Exercise aim - The records below hold a stretch from the line with "Singularity recipe for" through the line with "Connect SDK (Android)"; return exactly those lines, ends included, and nothing more.

(Provided material)

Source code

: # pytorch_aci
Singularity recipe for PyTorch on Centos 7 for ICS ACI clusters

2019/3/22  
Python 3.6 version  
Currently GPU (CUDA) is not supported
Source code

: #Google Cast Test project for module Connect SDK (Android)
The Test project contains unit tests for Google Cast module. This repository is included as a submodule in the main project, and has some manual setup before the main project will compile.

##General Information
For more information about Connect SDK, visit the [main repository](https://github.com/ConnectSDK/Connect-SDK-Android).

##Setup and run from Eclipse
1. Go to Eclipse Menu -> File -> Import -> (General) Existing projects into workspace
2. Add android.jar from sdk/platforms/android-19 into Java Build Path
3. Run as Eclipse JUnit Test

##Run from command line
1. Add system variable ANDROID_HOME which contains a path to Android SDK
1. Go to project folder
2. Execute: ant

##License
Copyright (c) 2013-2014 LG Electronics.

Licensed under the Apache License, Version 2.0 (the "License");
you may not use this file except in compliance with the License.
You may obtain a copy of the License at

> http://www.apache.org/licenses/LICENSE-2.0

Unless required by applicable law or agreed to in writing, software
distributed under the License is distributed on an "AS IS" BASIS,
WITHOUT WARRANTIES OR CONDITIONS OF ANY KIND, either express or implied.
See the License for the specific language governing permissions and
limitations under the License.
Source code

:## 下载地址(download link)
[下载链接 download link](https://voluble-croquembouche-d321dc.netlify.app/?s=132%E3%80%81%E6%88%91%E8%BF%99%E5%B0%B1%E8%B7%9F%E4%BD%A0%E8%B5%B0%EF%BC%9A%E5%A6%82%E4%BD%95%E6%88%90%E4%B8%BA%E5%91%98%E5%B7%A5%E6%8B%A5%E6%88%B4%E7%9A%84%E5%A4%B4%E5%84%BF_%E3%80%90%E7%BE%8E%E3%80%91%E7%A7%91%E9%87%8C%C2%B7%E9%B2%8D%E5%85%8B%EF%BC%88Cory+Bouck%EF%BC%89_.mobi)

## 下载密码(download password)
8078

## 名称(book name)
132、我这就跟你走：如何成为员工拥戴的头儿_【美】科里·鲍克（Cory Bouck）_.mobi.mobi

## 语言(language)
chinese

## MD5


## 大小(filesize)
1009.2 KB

(End Provided material)

Task response -
Singularity recipe for PyTorch on Centos 7 for ICS ACI clusters

2019/3/22  
Python 3.6 version  
Currently GPU (CUDA) is not supported
Source code

: #Google Cast Test project for module Connect SDK (Android)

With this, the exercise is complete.